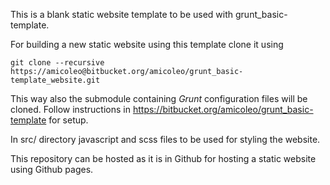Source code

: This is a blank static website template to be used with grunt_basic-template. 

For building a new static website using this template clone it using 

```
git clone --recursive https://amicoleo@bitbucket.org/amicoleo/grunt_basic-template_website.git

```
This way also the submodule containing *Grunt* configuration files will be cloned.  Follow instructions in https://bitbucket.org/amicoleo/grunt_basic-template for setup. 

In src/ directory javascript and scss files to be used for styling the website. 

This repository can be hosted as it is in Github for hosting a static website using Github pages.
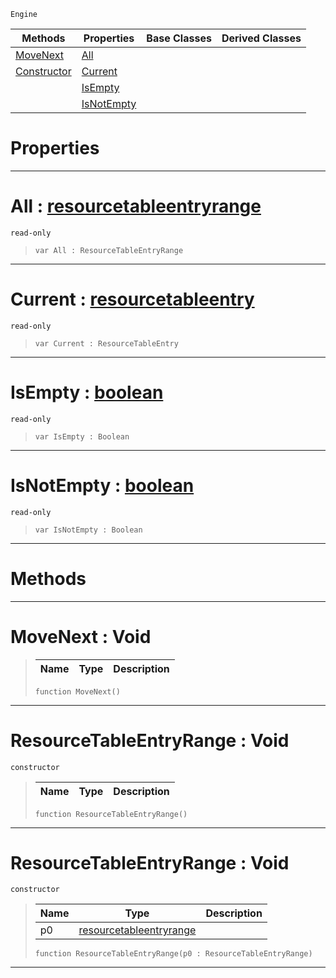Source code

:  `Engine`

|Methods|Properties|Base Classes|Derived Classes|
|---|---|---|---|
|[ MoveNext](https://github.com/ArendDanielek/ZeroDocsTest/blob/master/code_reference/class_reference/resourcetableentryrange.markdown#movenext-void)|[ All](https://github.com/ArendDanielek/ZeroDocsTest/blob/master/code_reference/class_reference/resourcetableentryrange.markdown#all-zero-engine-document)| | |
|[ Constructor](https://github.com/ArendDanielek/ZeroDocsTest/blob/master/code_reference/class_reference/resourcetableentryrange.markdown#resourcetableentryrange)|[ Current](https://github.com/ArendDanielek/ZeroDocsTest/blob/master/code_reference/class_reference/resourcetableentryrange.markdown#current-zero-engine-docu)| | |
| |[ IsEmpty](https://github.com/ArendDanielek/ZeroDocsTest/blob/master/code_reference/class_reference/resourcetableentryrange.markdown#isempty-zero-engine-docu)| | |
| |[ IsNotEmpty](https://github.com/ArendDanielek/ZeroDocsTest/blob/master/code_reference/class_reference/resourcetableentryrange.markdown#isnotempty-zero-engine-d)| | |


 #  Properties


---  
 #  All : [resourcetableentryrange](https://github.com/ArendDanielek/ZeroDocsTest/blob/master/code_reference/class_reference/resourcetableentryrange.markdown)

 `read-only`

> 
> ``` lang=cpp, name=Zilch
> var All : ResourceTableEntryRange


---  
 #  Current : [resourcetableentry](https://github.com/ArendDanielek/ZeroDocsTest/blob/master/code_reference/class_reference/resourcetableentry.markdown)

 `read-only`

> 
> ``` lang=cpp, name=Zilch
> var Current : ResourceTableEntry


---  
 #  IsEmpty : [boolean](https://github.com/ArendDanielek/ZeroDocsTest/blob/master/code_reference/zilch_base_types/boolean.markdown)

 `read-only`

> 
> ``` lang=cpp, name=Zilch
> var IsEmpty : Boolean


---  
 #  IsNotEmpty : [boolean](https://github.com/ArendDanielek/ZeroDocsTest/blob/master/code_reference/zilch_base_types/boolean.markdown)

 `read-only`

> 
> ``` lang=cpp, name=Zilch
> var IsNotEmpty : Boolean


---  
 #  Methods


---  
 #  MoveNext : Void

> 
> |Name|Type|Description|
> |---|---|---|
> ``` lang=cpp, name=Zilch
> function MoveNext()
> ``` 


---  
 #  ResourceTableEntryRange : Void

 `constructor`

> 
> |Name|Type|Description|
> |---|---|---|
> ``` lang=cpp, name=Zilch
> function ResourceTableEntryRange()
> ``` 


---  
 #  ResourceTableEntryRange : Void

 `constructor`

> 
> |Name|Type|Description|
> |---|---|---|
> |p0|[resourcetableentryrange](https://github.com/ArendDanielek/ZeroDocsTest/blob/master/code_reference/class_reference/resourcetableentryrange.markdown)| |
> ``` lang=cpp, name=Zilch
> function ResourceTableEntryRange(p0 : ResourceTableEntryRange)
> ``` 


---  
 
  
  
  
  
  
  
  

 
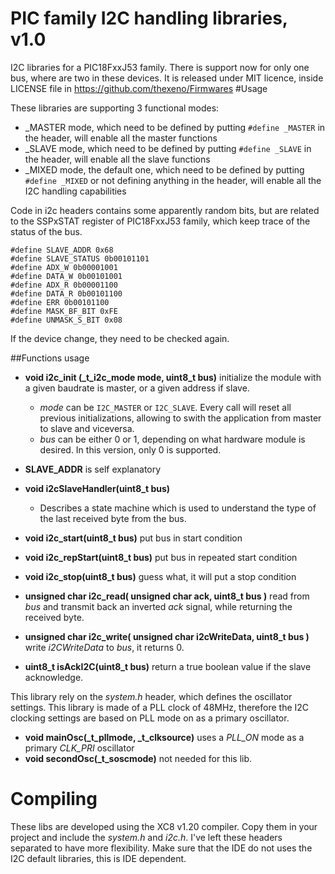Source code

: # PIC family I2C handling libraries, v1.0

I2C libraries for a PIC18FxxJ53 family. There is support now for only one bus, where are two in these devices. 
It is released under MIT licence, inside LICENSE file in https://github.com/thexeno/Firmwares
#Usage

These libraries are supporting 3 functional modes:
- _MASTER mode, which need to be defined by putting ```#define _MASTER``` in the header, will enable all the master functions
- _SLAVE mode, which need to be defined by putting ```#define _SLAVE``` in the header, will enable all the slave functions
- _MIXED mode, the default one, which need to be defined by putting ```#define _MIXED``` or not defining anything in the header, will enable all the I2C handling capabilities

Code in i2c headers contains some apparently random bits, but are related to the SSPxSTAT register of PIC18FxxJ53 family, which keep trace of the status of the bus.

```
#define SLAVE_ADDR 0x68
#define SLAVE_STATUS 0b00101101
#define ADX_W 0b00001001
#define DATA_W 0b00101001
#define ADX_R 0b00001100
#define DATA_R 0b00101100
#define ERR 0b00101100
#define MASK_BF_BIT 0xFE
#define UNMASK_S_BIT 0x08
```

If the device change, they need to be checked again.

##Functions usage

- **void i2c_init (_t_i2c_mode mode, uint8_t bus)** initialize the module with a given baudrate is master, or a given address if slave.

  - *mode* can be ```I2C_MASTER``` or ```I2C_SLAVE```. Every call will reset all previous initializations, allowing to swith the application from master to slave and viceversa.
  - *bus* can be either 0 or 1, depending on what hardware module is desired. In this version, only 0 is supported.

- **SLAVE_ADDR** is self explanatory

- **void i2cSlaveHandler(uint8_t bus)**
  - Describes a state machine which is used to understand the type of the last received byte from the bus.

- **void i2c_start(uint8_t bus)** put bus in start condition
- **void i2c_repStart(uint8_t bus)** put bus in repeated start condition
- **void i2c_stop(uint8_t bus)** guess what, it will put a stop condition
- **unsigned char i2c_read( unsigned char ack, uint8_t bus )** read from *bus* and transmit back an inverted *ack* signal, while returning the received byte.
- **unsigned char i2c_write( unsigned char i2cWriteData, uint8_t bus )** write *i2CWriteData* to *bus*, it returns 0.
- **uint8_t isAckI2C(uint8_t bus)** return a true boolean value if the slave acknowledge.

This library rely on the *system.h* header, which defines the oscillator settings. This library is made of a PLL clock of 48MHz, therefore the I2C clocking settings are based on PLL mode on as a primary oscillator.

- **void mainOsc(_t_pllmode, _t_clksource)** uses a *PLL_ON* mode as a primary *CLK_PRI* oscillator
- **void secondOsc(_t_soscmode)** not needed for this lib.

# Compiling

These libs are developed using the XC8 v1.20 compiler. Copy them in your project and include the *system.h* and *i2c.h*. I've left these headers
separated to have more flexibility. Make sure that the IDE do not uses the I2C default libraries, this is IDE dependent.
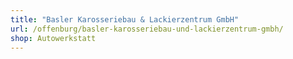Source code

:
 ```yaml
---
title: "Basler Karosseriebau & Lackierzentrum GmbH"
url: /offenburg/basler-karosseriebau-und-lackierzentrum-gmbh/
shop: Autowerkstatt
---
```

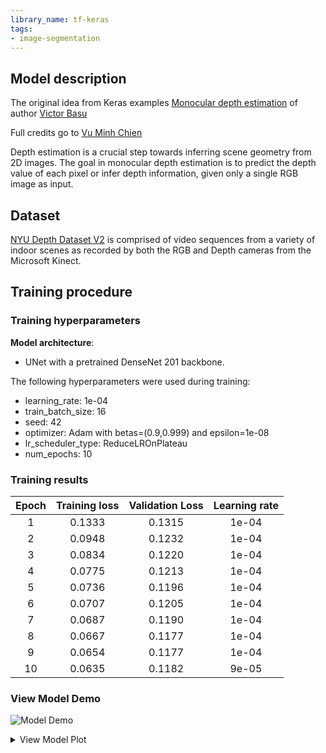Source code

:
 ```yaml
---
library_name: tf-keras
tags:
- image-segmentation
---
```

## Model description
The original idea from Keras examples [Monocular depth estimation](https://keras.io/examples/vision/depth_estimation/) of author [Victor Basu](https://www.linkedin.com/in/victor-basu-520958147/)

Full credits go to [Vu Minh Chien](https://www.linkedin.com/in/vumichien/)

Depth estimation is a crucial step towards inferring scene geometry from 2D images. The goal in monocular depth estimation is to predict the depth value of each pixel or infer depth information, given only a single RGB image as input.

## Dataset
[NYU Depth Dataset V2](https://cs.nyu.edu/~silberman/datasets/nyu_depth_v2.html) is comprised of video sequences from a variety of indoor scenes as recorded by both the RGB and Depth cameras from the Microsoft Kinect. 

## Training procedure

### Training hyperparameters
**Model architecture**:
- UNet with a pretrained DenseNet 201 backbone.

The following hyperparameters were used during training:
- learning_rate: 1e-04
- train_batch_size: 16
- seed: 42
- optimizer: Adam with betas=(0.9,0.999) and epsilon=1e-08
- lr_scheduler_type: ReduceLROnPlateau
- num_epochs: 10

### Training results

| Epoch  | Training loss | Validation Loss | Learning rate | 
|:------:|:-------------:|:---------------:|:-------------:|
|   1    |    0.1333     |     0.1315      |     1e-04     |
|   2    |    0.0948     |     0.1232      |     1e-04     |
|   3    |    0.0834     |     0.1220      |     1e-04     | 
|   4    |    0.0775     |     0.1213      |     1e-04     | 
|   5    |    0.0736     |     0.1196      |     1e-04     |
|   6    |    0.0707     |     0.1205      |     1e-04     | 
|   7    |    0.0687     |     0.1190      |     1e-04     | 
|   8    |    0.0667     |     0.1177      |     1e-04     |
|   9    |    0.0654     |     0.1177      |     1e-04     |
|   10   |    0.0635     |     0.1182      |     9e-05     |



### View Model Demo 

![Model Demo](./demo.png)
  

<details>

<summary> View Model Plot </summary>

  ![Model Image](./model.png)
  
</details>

***

**Exercise details**: Only the lines above from the line containing "- Describes a" through the line containing "- **void i2c_repStart(uint8_t" should be retyped, exactly and with both ends included.

**The answer**:
  - Describes a state machine which is used to understand the type of the last received byte from the bus.

- **void i2c_start(uint8_t bus)** put bus in start condition
- **void i2c_repStart(uint8_t bus)** put bus in repeated start condition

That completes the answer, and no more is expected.